Little Wilson Falls, a 75-foot slate stepped waterfall, is one of the tallest waterfalls in Maine and is accessible from a 2.7 mile there-and-back hike on the Appalachian Trail (AT) in the Moosehead Lake Region.  The elevation gain is moderate (755 ft) and it’s pretty much just a walk through the woods with a few steep hills to climb.

Duration Distance Ascent Difficulty
2 Hours 2.7 Miles 755 ft Moderate

You’ll follow close the stream for about the first mile, then the trail gains elevation and bears left from the stream until it meets the AT and then its a short easy walk to Little Wilson Falls.  I was a little worried because I had heard that this trail was hard to find and follow but thankfully that was not the case at all.  The trail from the parking area to the junction with the AT was well marked and appeared to have been recently cleared.

This trip was in October when the water was low but the falls were still lovely to see.  It’s difficult to get great pictures here, that’s why most pictures are from the same angle, because you’ll be taking pictures from one side of the gorge or from the top and it’s difficult to capture the falls in their entirety.  My pictures especially suck.  You can climb down the side of the gorge to get a better angle but be careful, you’re in the 100 mile wilderness!

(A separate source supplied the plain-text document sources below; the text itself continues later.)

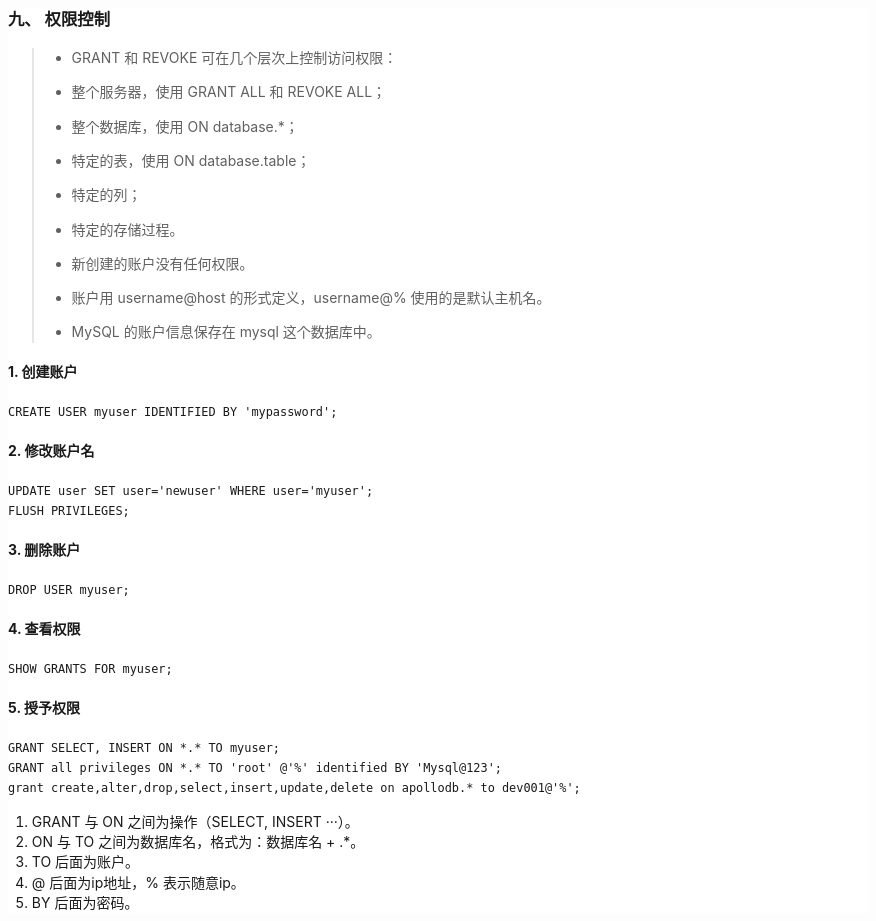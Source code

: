 
### 九、 权限控制
> + GRANT 和 REVOKE 可在几个层次上控制访问权限：
>
> + 整个服务器，使用 GRANT ALL 和 REVOKE ALL；
>
> + 整个数据库，使用 ON database.*；
>
> + 特定的表，使用 ON database.table；
>
> + 特定的列；
>
> + 特定的存储过程。
>
> + 新创建的账户没有任何权限。
> 
> + 账户用 username@host 的形式定义，username@% 使用的是默认主机名。
>
> + MySQL 的账户信息保存在 mysql 这个数据库中。

#### 1. 创建账户
   ```
   CREATE USER myuser IDENTIFIED BY 'mypassword';
   ```
   
#### 2. 修改账户名
   ```
   UPDATE user SET user='newuser' WHERE user='myuser';
   FLUSH PRIVILEGES;
   ```

#### 3. 删除账户
   ```
   DROP USER myuser;
   ```
   
#### 4. 查看权限
   ```
   SHOW GRANTS FOR myuser;
   ```
   
#### 5. 授予权限
   ```
   GRANT SELECT, INSERT ON *.* TO myuser;
   GRANT all privileges ON *.* TO 'root' @'%' identified BY 'Mysql@123';
   grant create,alter,drop,select,insert,update,delete on apollodb.* to dev001@'%';
   ```

   1. GRANT 与 ON 之间为操作（SELECT, INSERT ···）。
   2. ON 与 TO 之间为数据库名，格式为：数据库名 + .*。
   3. TO 后面为账户。
   4. @ 后面为ip地址，% 表示随意ip。
   5. BY 后面为密码。

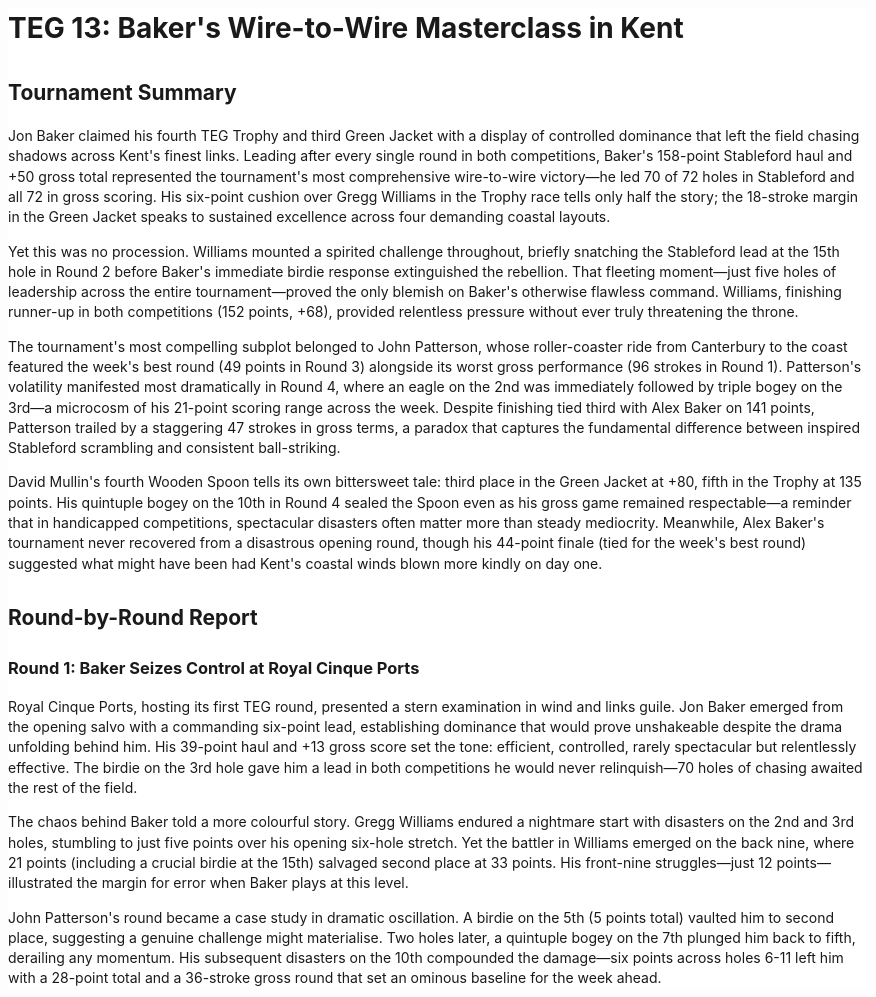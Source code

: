 # TEG 13: Baker's Wire-to-Wire Masterclass in Kent

## Tournament Summary

Jon Baker claimed his fourth TEG Trophy and third Green Jacket with a display of controlled dominance that left the field chasing shadows across Kent's finest links. Leading after every single round in both competitions, Baker's 158-point Stableford haul and +50 gross total represented the tournament's most comprehensive wire-to-wire victory—he led 70 of 72 holes in Stableford and all 72 in gross scoring. His six-point cushion over Gregg Williams in the Trophy race tells only half the story; the 18-stroke margin in the Green Jacket speaks to sustained excellence across four demanding coastal layouts.

Yet this was no procession. Williams mounted a spirited challenge throughout, briefly snatching the Stableford lead at the 15th hole in Round 2 before Baker's immediate birdie response extinguished the rebellion. That fleeting moment—just five holes of leadership across the entire tournament—proved the only blemish on Baker's otherwise flawless command. Williams, finishing runner-up in both competitions (152 points, +68), provided relentless pressure without ever truly threatening the throne.

The tournament's most compelling subplot belonged to John Patterson, whose roller-coaster ride from Canterbury to the coast featured the week's best round (49 points in Round 3) alongside its worst gross performance (96 strokes in Round 1). Patterson's volatility manifested most dramatically in Round 4, where an eagle on the 2nd was immediately followed by triple bogey on the 3rd—a microcosm of his 21-point scoring range across the week. Despite finishing tied third with Alex Baker on 141 points, Patterson trailed by a staggering 47 strokes in gross terms, a paradox that captures the fundamental difference between inspired Stableford scrambling and consistent ball-striking.

David Mullin's fourth Wooden Spoon tells its own bittersweet tale: third place in the Green Jacket at +80, fifth in the Trophy at 135 points. His quintuple bogey on the 10th in Round 4 sealed the Spoon even as his gross game remained respectable—a reminder that in handicapped competitions, spectacular disasters often matter more than steady mediocrity. Meanwhile, Alex Baker's tournament never recovered from a disastrous opening round, though his 44-point finale (tied for the week's best round) suggested what might have been had Kent's coastal winds blown more kindly on day one.

## Round-by-Round Report

### Round 1: Baker Seizes Control at Royal Cinque Ports

Royal Cinque Ports, hosting its first TEG round, presented a stern examination in wind and links guile. Jon Baker emerged from the opening salvo with a commanding six-point lead, establishing dominance that would prove unshakeable despite the drama unfolding behind him. His 39-point haul and +13 gross score set the tone: efficient, controlled, rarely spectacular but relentlessly effective. The birdie on the 3rd hole gave him a lead in both competitions he would never relinquish—70 holes of chasing awaited the rest of the field.

The chaos behind Baker told a more colourful story. Gregg Williams endured a nightmare start with disasters on the 2nd and 3rd holes, stumbling to just five points over his opening six-hole stretch. Yet the battler in Williams emerged on the back nine, where 21 points (including a crucial birdie at the 15th) salvaged second place at 33 points. His front-nine struggles—just 12 points—illustrated the margin for error when Baker plays at this level.

John Patterson's round became a case study in dramatic oscillation. A birdie on the 5th (5 points total) vaulted him to second place, suggesting a genuine challenge might materialise. Two holes later, a quintuple bogey on the 7th plunged him back to fifth, derailing any momentum. His subsequent disasters on the 10th compounded the damage—six points across holes 6-11 left him with a 28-point total and a 36-stroke gross round that set an ominous baseline for the week ahead.
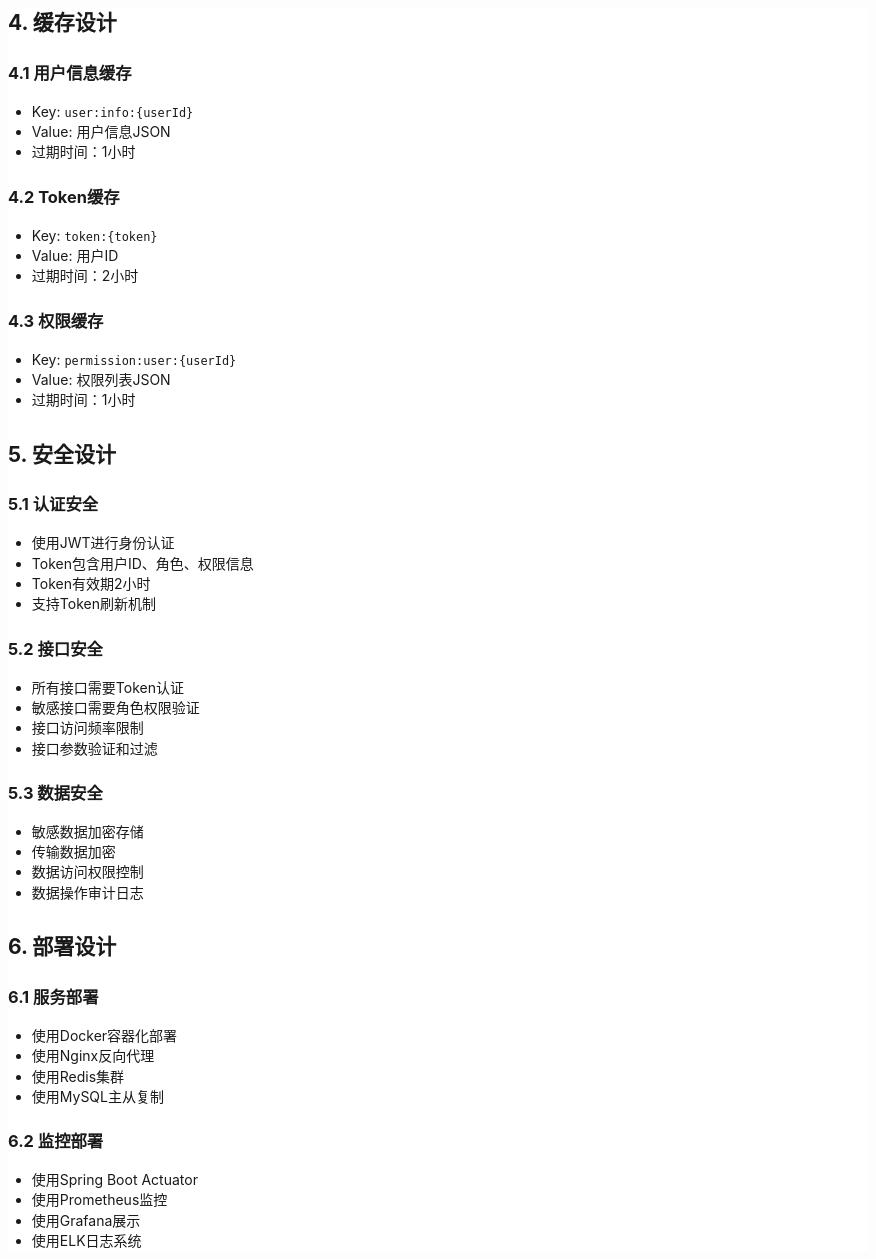 ## 4. 缓存设计

### 4.1 用户信息缓存
- Key: `user:info:{userId}`
- Value: 用户信息JSON
- 过期时间：1小时

### 4.2 Token缓存
- Key: `token:{token}`
- Value: 用户ID
- 过期时间：2小时

### 4.3 权限缓存
- Key: `permission:user:{userId}`
- Value: 权限列表JSON
- 过期时间：1小时

## 5. 安全设计

### 5.1 认证安全
- 使用JWT进行身份认证
- Token包含用户ID、角色、权限信息
- Token有效期2小时
- 支持Token刷新机制

### 5.2 接口安全
- 所有接口需要Token认证
- 敏感接口需要角色权限验证
- 接口访问频率限制
- 接口参数验证和过滤

### 5.3 数据安全
- 敏感数据加密存储
- 传输数据加密
- 数据访问权限控制
- 数据操作审计日志

## 6. 部署设计

### 6.1 服务部署
- 使用Docker容器化部署
- 使用Nginx反向代理
- 使用Redis集群
- 使用MySQL主从复制

### 6.2 监控部署
- 使用Spring Boot Actuator
- 使用Prometheus监控
- 使用Grafana展示
- 使用ELK日志系统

For a longer hike, at the junction of the AT, instead of turning left to Little Wilson Falls, you can turn right and follow the AT north to Big Wilson Cliffs.  While you’re in the area, I recommend stopping at Big Wilson Falls, ironically these are smaller falls than Little Wilson Falls, but more photogenic in my opinion and you can just pull over near the bridge and walk to them.  Also nearby is the fabulous Boreston Mountain hike at Maine Audubon.  Pack a lunch and go to all three for a classic Maine day trip!


Finding Little Wilson Falls Trailhead

On Route 15 in Monson, take a right on Elliotsville Road.  Just before the small bridge at Big Wilson Falls, there’s a dirt road on your left called Campground Rd that you’ll probably drive by.  Try not to.  Take that gravel road and you’ll find a small parking area.  You can park there if you have a car that doesn’t do well with off-roading and walk about a half mile on the dirt road to the trailhead, but you should be able to continue driving on the narrow dirt road until it ends at the parking area by the stream.